Abstract—Established design and fabrication guidelines exist for achieving a variety of motions with soft actuators such as bending, contraction, extension, and twisting. These guidelines typically involve multi-step molding of composite materials (elastomers, paper, fiber, etc.) along with specially designed geometry. In this work we present the design and fabrication of a robust, fiber-reinforced soft bending actuator where its bend radius and bending axis can be mechanically-programmed with a flexible, selectively-placed conformal covering that acts to mechanically constrain motion. Several soft actuators were fabricated and their displacement and force capabilities were measured experimentally and compared to demonstrate the utility of this approach. Finally, a prototype two-digit end effector was designed and programmed with the conformal covering to shape match a rectangular object. We demonstrated improved gripping force compared to a pure bending actuator. We envision this approach enabling rapid customization of soft actuator function for grasping applications where the geometry of the task is known a priori.

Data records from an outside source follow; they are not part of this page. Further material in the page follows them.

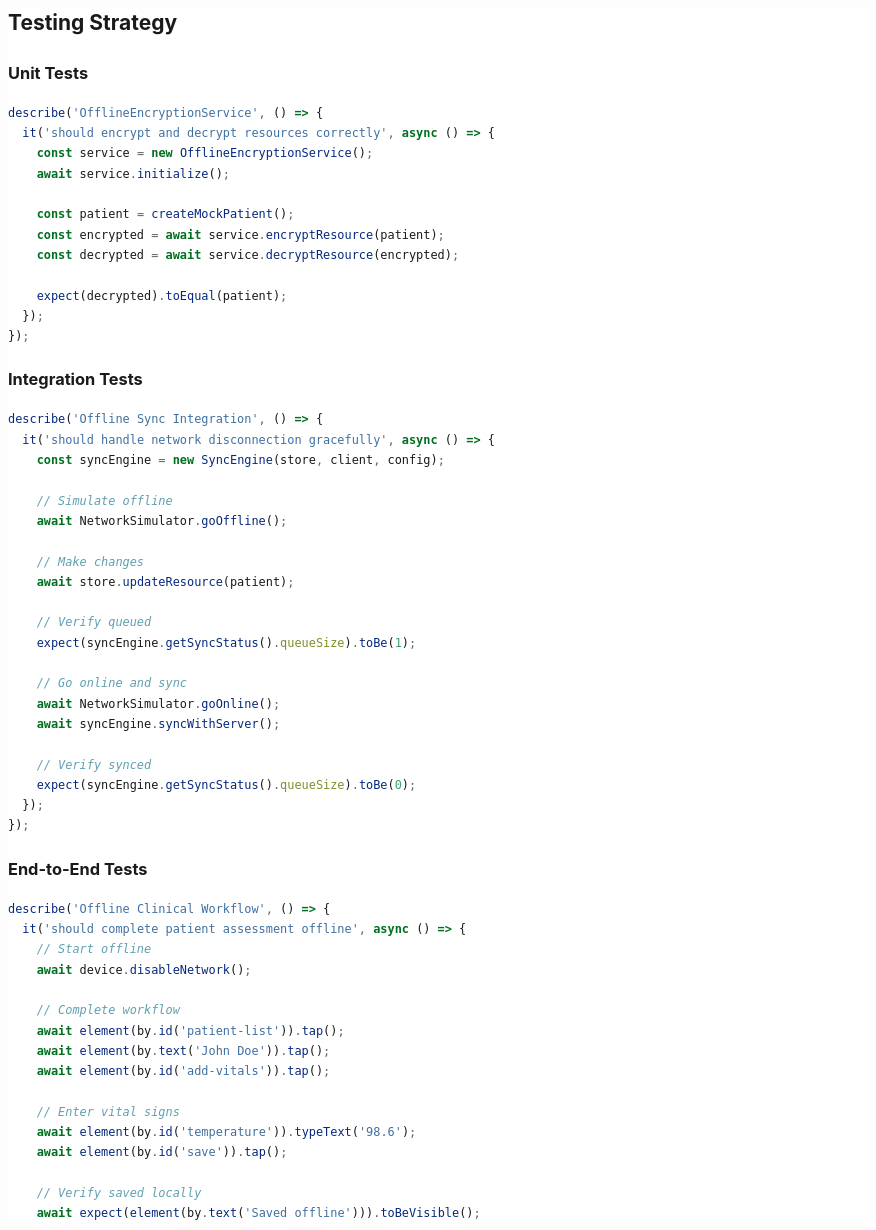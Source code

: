 ## Testing Strategy

### Unit Tests

```typescript
describe('OfflineEncryptionService', () => {
  it('should encrypt and decrypt resources correctly', async () => {
    const service = new OfflineEncryptionService();
    await service.initialize();
    
    const patient = createMockPatient();
    const encrypted = await service.encryptResource(patient);
    const decrypted = await service.decryptResource(encrypted);
    
    expect(decrypted).toEqual(patient);
  });
});
```

### Integration Tests

```typescript
describe('Offline Sync Integration', () => {
  it('should handle network disconnection gracefully', async () => {
    const syncEngine = new SyncEngine(store, client, config);
    
    // Simulate offline
    await NetworkSimulator.goOffline();
    
    // Make changes
    await store.updateResource(patient);
    
    // Verify queued
    expect(syncEngine.getSyncStatus().queueSize).toBe(1);
    
    // Go online and sync
    await NetworkSimulator.goOnline();
    await syncEngine.syncWithServer();
    
    // Verify synced
    expect(syncEngine.getSyncStatus().queueSize).toBe(0);
  });
});
```

### End-to-End Tests

```typescript
describe('Offline Clinical Workflow', () => {
  it('should complete patient assessment offline', async () => {
    // Start offline
    await device.disableNetwork();
    
    // Complete workflow
    await element(by.id('patient-list')).tap();
    await element(by.text('John Doe')).tap();
    await element(by.id('add-vitals')).tap();
    
    // Enter vital signs
    await element(by.id('temperature')).typeText('98.6');
    await element(by.id('save')).tap();
    
    // Verify saved locally
    await expect(element(by.text('Saved offline'))).toBeVisible();
```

K.C. Galloway, P. Polygerinos, C. Walsh, R. Wood, “Mechanically Programmable Bend Radius for Fiber-Reinforced Soft Actuators.” IEEE ICAR, 2013.

K.C. Galloway. Mechanically Programmed Soft Actuators with Conforming Sleeves. International Patent Pending, application PCT/US2014/060870.



The proposed sleeve reinforcement method improves shape matching to angular objects and holding strength.



Proposed sleeve reinforcement can be quickly modified to create a wide range of motions from a single soft actuator.